Books of the Week: JFK Volume 1 - 1917-1956, Men Who Hate Women, Summerwater
This week’s three must-read books
This week’s must-read titles include the first volume of Fredrik Logevall’s biography of John Fitzgerald Kennedy, Laura Bates’s “brilliantly fierce” Men Who Hate Women and Sarah Moss’s Summerwater, a tale which expertly captures the “agonised tenderness of family life”.

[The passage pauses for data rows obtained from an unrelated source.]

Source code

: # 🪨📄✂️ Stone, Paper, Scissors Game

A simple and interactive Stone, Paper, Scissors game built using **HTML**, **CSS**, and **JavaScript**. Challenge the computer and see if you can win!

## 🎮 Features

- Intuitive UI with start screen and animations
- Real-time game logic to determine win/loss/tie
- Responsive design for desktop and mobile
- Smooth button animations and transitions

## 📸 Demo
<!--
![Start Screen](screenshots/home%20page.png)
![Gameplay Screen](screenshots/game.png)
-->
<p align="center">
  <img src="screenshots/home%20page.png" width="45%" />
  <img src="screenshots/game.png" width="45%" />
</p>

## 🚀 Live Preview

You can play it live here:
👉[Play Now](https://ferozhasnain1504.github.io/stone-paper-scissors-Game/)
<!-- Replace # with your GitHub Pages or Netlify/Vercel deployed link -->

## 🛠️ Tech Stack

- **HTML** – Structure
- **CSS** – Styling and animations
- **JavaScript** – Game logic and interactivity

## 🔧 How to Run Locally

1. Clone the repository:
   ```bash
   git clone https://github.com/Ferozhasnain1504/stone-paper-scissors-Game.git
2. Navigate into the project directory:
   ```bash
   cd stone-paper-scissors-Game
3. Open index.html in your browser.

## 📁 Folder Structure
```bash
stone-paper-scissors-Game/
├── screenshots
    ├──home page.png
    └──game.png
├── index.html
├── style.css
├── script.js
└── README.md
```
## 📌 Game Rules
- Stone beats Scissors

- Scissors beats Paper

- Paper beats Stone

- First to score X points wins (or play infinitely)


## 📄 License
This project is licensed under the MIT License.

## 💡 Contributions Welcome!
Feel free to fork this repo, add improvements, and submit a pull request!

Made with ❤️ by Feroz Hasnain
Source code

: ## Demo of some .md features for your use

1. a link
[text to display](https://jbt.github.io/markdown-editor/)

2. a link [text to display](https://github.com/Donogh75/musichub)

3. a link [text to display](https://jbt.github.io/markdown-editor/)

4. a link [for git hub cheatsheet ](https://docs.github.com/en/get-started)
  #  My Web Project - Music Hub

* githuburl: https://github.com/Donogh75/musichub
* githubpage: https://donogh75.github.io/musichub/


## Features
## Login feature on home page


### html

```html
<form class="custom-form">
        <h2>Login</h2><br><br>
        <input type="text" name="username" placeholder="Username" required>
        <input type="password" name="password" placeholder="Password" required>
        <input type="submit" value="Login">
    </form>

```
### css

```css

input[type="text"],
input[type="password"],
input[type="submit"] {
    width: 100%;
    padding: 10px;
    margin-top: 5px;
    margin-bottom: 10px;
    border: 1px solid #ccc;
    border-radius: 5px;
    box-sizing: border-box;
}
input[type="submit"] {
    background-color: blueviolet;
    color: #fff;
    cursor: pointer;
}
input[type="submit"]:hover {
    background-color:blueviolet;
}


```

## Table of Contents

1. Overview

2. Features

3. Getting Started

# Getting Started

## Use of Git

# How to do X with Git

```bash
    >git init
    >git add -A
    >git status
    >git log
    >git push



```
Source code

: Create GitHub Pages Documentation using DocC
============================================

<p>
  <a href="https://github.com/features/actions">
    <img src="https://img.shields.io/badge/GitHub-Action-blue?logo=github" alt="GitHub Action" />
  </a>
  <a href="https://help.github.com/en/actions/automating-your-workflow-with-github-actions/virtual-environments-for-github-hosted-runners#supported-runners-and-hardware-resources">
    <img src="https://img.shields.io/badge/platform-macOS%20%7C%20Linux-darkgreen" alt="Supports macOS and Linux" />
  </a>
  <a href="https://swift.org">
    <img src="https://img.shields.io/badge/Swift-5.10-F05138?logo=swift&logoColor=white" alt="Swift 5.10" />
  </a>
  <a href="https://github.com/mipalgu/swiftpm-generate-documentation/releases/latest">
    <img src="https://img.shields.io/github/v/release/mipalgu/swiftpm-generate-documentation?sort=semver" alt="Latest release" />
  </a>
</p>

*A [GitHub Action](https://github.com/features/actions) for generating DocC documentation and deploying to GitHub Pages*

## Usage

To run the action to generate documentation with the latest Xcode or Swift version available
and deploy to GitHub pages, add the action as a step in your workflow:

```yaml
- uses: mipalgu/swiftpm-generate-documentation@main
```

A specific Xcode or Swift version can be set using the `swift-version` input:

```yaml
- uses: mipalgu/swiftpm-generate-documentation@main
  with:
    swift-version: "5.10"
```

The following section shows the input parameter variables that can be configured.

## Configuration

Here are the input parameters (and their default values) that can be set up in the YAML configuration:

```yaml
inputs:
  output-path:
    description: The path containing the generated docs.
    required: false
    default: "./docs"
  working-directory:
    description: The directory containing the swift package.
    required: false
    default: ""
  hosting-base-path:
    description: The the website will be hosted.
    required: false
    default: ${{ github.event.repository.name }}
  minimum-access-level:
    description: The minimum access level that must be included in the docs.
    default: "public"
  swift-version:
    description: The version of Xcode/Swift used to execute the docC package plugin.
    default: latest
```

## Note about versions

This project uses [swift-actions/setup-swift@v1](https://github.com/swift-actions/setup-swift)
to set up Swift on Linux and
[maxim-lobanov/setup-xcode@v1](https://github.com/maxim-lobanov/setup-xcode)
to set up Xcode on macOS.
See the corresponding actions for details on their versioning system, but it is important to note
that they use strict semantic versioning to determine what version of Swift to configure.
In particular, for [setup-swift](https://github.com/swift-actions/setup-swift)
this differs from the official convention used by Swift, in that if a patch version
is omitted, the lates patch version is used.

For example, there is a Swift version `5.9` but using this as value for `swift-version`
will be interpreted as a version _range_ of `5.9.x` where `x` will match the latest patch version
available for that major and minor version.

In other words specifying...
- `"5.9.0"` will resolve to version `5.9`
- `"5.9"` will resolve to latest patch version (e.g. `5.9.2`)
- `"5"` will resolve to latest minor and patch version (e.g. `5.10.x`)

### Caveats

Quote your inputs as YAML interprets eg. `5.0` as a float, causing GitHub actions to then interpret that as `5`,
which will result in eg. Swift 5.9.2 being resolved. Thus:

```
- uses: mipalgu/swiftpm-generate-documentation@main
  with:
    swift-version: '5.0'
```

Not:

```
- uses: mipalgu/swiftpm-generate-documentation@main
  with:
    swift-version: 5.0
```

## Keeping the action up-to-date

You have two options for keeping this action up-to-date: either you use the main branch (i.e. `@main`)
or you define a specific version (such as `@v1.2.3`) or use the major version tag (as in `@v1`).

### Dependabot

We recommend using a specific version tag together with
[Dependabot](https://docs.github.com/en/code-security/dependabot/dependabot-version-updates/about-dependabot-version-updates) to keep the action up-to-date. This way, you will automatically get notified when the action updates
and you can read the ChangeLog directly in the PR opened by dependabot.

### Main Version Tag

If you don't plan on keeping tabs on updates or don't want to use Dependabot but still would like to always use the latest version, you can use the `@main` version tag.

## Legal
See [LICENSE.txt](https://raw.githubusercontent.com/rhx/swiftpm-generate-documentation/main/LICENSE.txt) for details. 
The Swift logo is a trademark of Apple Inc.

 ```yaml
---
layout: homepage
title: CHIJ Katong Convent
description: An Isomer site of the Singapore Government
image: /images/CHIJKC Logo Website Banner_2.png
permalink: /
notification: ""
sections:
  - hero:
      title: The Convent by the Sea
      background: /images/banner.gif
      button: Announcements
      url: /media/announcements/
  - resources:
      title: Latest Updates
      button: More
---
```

Book of the weekJFK Volume 1: 1917-1956 by Fredrik Logevall
This book – the first of a two-volume life of John Fitzgerald Kennedy – is “the most compelling biography I have read in years”, said Max Hastings in The Sunday Times. It offers a peerless portrayal of a man of prodigious intelligence and charm who was “always in a hurry”. Born in 1917, JFK was the second of nine children fathered by the “horrible” Joseph Kennedy, a Wall Street tycoon-turned-ambassador who became notorious in the late 1930s for arguing that Britain was “not worth saving” from Hitler. As a boy, John was sickly and “academically lazy”, and at first his “much less intelligent” elder bother, Joe Jr, was “earmarked to become the Kennedy president”. But when Joe Jr was killed during a wartime bombing mission (one of four Kennedy siblings to meet violent early deaths), Joe Snr transferred his ambitions to his next son.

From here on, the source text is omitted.